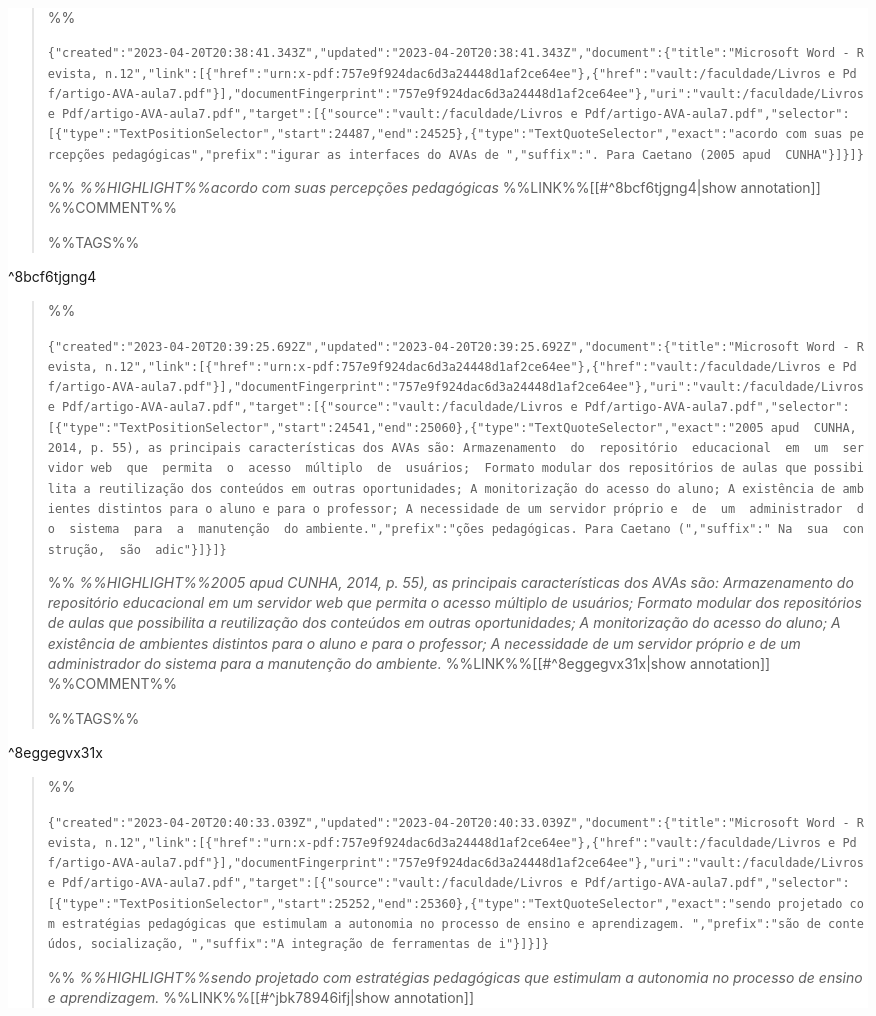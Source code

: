 
>%%
>```annotation-json
>{"created":"2023-04-20T20:38:41.343Z","updated":"2023-04-20T20:38:41.343Z","document":{"title":"Microsoft Word - Revista, n.12","link":[{"href":"urn:x-pdf:757e9f924dac6d3a24448d1af2ce64ee"},{"href":"vault:/faculdade/Livros e Pdf/artigo-AVA-aula7.pdf"}],"documentFingerprint":"757e9f924dac6d3a24448d1af2ce64ee"},"uri":"vault:/faculdade/Livros e Pdf/artigo-AVA-aula7.pdf","target":[{"source":"vault:/faculdade/Livros e Pdf/artigo-AVA-aula7.pdf","selector":[{"type":"TextPositionSelector","start":24487,"end":24525},{"type":"TextQuoteSelector","exact":"acordo com suas percepções pedagógicas","prefix":"igurar as interfaces do AVAs de ","suffix":". Para Caetano (2005 apud  CUNHA"}]}]}
>```
>%%
>*%%HIGHLIGHT%%acordo com suas percepções pedagógicas*
>%%LINK%%[[#^8bcf6tjgng4|show annotation]]
>%%COMMENT%%
>
>%%TAGS%%
>
^8bcf6tjgng4


>%%
>```annotation-json
>{"created":"2023-04-20T20:39:25.692Z","updated":"2023-04-20T20:39:25.692Z","document":{"title":"Microsoft Word - Revista, n.12","link":[{"href":"urn:x-pdf:757e9f924dac6d3a24448d1af2ce64ee"},{"href":"vault:/faculdade/Livros e Pdf/artigo-AVA-aula7.pdf"}],"documentFingerprint":"757e9f924dac6d3a24448d1af2ce64ee"},"uri":"vault:/faculdade/Livros e Pdf/artigo-AVA-aula7.pdf","target":[{"source":"vault:/faculdade/Livros e Pdf/artigo-AVA-aula7.pdf","selector":[{"type":"TextPositionSelector","start":24541,"end":25060},{"type":"TextQuoteSelector","exact":"2005 apud  CUNHA, 2014, p. 55), as principais características dos AVAs são: Armazenamento  do  repositório  educacional  em  um  servidor web  que  permita  o  acesso  múltiplo  de  usuários;  Formato modular dos repositórios de aulas que possibilita a reutilização dos conteúdos em outras oportunidades; A monitorização do acesso do aluno; A existência de ambientes distintos para o aluno e para o professor; A necessidade de um servidor próprio e  de  um  administrador  do  sistema  para  a  manutenção  do ambiente.","prefix":"ções pedagógicas. Para Caetano (","suffix":" Na  sua  construção,  são  adic"}]}]}
>```
>%%
>*%%HIGHLIGHT%%2005 apud  CUNHA, 2014, p. 55), as principais características dos AVAs são: Armazenamento  do  repositório  educacional  em  um  servidor web  que  permita  o  acesso  múltiplo  de  usuários;  Formato modular dos repositórios de aulas que possibilita a reutilização dos conteúdos em outras oportunidades; A monitorização do acesso do aluno; A existência de ambientes distintos para o aluno e para o professor; A necessidade de um servidor próprio e  de  um  administrador  do  sistema  para  a  manutenção  do ambiente.*
>%%LINK%%[[#^8eggegvx31x|show annotation]]
>%%COMMENT%%
>
>%%TAGS%%
>
^8eggegvx31x


>%%
>```annotation-json
>{"created":"2023-04-20T20:40:33.039Z","updated":"2023-04-20T20:40:33.039Z","document":{"title":"Microsoft Word - Revista, n.12","link":[{"href":"urn:x-pdf:757e9f924dac6d3a24448d1af2ce64ee"},{"href":"vault:/faculdade/Livros e Pdf/artigo-AVA-aula7.pdf"}],"documentFingerprint":"757e9f924dac6d3a24448d1af2ce64ee"},"uri":"vault:/faculdade/Livros e Pdf/artigo-AVA-aula7.pdf","target":[{"source":"vault:/faculdade/Livros e Pdf/artigo-AVA-aula7.pdf","selector":[{"type":"TextPositionSelector","start":25252,"end":25360},{"type":"TextQuoteSelector","exact":"sendo projetado com estratégias pedagógicas que estimulam a autonomia no processo de ensino e aprendizagem. ","prefix":"são de conteúdos, socialização, ","suffix":"A integração de ferramentas de i"}]}]}
>```
>%%
>*%%HIGHLIGHT%%sendo projetado com estratégias pedagógicas que estimulam a autonomia no processo de ensino e aprendizagem.*
>%%LINK%%[[#^jbk78946ifj|show annotation]]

====

YOUR OBJECTIVE -
Print all of the entries word for word. Omit the pictures they contain.

PROBLEM SOLUTION -
Source code

: 
>%%
>```annotation-json
>{"created":"2023-04-20T20:38:41.343Z","updated":"2023-04-20T20:38:41.343Z","document":{"title":"Microsoft Word - Revista, n.12","link":[{"href":"urn:x-pdf:757e9f924dac6d3a24448d1af2ce64ee"},{"href":"vault:/faculdade/Livros e Pdf/artigo-AVA-aula7.pdf"}],"documentFingerprint":"757e9f924dac6d3a24448d1af2ce64ee"},"uri":"vault:/faculdade/Livros e Pdf/artigo-AVA-aula7.pdf","target":[{"source":"vault:/faculdade/Livros e Pdf/artigo-AVA-aula7.pdf","selector":[{"type":"TextPositionSelector","start":24487,"end":24525},{"type":"TextQuoteSelector","exact":"acordo com suas percepções pedagógicas","prefix":"igurar as interfaces do AVAs de ","suffix":". Para Caetano (2005 apud  CUNHA"}]}]}
>```
>%%
>*%%HIGHLIGHT%%acordo com suas percepções pedagógicas*
>%%LINK%%[[#^8bcf6tjgng4|show annotation]]
>%%COMMENT%%
>
>%%TAGS%%
>
^8bcf6tjgng4


>%%
>```annotation-json
>{"created":"2023-04-20T20:39:25.692Z","updated":"2023-04-20T20:39:25.692Z","document":{"title":"Microsoft Word - Revista, n.12","link":[{"href":"urn:x-pdf:757e9f924dac6d3a24448d1af2ce64ee"},{"href":"vault:/faculdade/Livros e Pdf/artigo-AVA-aula7.pdf"}],"documentFingerprint":"757e9f924dac6d3a24448d1af2ce64ee"},"uri":"vault:/faculdade/Livros e Pdf/artigo-AVA-aula7.pdf","target":[{"source":"vault:/faculdade/Livros e Pdf/artigo-AVA-aula7.pdf","selector":[{"type":"TextPositionSelector","start":24541,"end":25060},{"type":"TextQuoteSelector","exact":"2005 apud  CUNHA, 2014, p. 55), as principais características dos AVAs são: Armazenamento  do  repositório  educacional  em  um  servidor web  que  permita  o  acesso  múltiplo  de  usuários;  Formato modular dos repositórios de aulas que possibilita a reutilização dos conteúdos em outras oportunidades; A monitorização do acesso do aluno; A existência de ambientes distintos para o aluno e para o professor; A necessidade de um servidor próprio e  de  um  administrador  do  sistema  para  a  manutenção  do ambiente.","prefix":"ções pedagógicas. Para Caetano (","suffix":" Na  sua  construção,  são  adic"}]}]}
>```
>%%
>*%%HIGHLIGHT%%2005 apud  CUNHA, 2014, p. 55), as principais características dos AVAs são: Armazenamento  do  repositório  educacional  em  um  servidor web  que  permita  o  acesso  múltiplo  de  usuários;  Formato modular dos repositórios de aulas que possibilita a reutilização dos conteúdos em outras oportunidades; A monitorização do acesso do aluno; A existência de ambientes distintos para o aluno e para o professor; A necessidade de um servidor próprio e  de  um  administrador  do  sistema  para  a  manutenção  do ambiente.*
>%%LINK%%[[#^8eggegvx31x|show annotation]]
>%%COMMENT%%
>
>%%TAGS%%
>
^8eggegvx31x


>%%
>```annotation-json
>{"created":"2023-04-20T20:40:33.039Z","updated":"2023-04-20T20:40:33.039Z","document":{"title":"Microsoft Word - Revista, n.12","link":[{"href":"urn:x-pdf:757e9f924dac6d3a24448d1af2ce64ee"},{"href":"vault:/faculdade/Livros e Pdf/artigo-AVA-aula7.pdf"}],"documentFingerprint":"757e9f924dac6d3a24448d1af2ce64ee"},"uri":"vault:/faculdade/Livros e Pdf/artigo-AVA-aula7.pdf","target":[{"source":"vault:/faculdade/Livros e Pdf/artigo-AVA-aula7.pdf","selector":[{"type":"TextPositionSelector","start":25252,"end":25360},{"type":"TextQuoteSelector","exact":"sendo projetado com estratégias pedagógicas que estimulam a autonomia no processo de ensino e aprendizagem. ","prefix":"são de conteúdos, socialização, ","suffix":"A integração de ferramentas de i"}]}]}
>```
>%%
>*%%HIGHLIGHT%%sendo projetado com estratégias pedagógicas que estimulam a autonomia no processo de ensino e aprendizagem.*
>%%LINK%%[[#^jbk78946ifj|show annotation]]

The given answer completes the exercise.